"İçtihat Metni"
MAHKEMESİ : ... Bölge Adliye Mahkemesi 2. Hukuk Dairesi
Taraflar arasındaki karşılıklı boşanma davasından dolayı yapılan yargılama sonunda İlk Derece Mahkemesince her iki davanın kabulüne karar verilmiştir. Kararın her iki taraf vekillerince istinaf edilmesi üzerine, Bölge Adliye Mahkemesince başvurunun kabulü ile hükmün kaldırılarak dosyanın İlk Derece Mahkemesine gönderilmesine karar verilmiştir.
Gönderme kararı sonrasında yapılan yargılama sonunda İlk Derece Mahkemesince her iki boşanma davasının kabulüne karar verilmiştir.
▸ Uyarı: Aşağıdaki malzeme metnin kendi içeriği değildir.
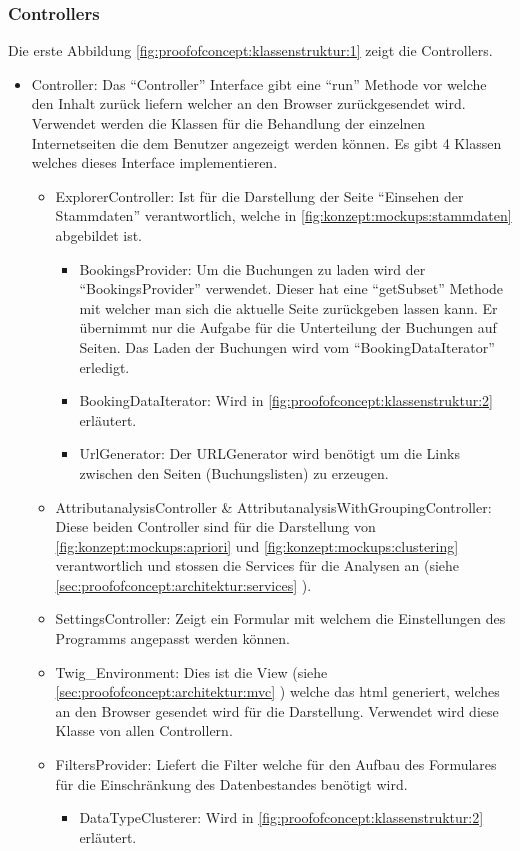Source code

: \subsubsection{Controllers}
\label{sec:proofofconcept:klassenstruktur:controllers}
Die erste Abbildung \cref{fig:proofofconcept:klassenstruktur:1} zeigt die Controllers. 
\begin{itemize}
	 \item Controller: Das "`Controller"' Interface gibt eine "`run"' Methode vor welche den Inhalt zurück liefern welcher an den Browser zurückgesendet wird. Verwendet werden die Klassen für die Behandlung der einzelnen Internetseiten die dem Benutzer angezeigt werden können. Es gibt 4 Klassen welches dieses Interface implementieren.
	 \begin{itemize}
		\item ExplorerController: Ist für die Darstellung der Seite "`Einsehen der Stammdaten"' verantwortlich, welche in \cref{fig:konzept:mockups:stammdaten} abgebildet ist.
			\begin{itemize}
				\item BookingsProvider: Um die Buchungen zu laden wird der "`BookingsProvider"' verwendet. Dieser hat eine "`getSubset"' Methode mit welcher man sich die aktuelle Seite zurückgeben lassen kann. Er übernimmt nur die Aufgabe für die Unterteilung der Buchungen auf Seiten. Das Laden der Buchungen wird vom "`BookingDataIterator"' erledigt.
				\item BookingDataIterator: Wird in \cref{fig:proofofconcept:klassenstruktur:2} erläutert.
				\item UrlGenerator: Der URLGenerator wird benötigt um die Links zwischen den Seiten (Buchungslisten) zu erzeugen.
			\end{itemize}
		\item AttributanalysisController \& AttributanalysisWithGroupingController: Diese beiden Controller sind für die Darstellung von \cref{fig:konzept:mockups:apriori} und \cref{fig:konzept:mockups:clustering} verantwortlich und stossen die Services für die Analysen an (siehe \cref{sec:proofofconcept:architektur:services} ). 
		\item SettingsController: Zeigt ein Formular mit welchem die Einstellungen des Programms angepasst werden können.
		\item Twig\_Environment: Dies ist die View (siehe \cref{sec:proofofconcept:architektur:mvc} ) welche das \gls{html} generiert, welches an den Browser gesendet wird für die Darstellung. Verwendet wird diese Klasse von allen Controllern.
		\item FiltersProvider: Liefert die Filter welche für den Aufbau des Formulares für die Einschränkung des Datenbestandes benötigt wird.
			\begin{itemize}
				\item DataTypeClusterer: Wird in \cref{fig:proofofconcept:klassenstruktur:2} erläutert.
			\end{itemize}
	 \end{itemize}
\end{itemize}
Kararın davalı-karşı davacı kadın vekili tarafından istinaf edilmesi üzerine, Bölge Adliye Mahkemesince başvurunun kısmen kabulü ile İlk Derece Mahkemesi hükmü kısmen kaldırılarak bu yönlerden yeniden esas hakkında hüküm kurulmasına karar verilmiştir.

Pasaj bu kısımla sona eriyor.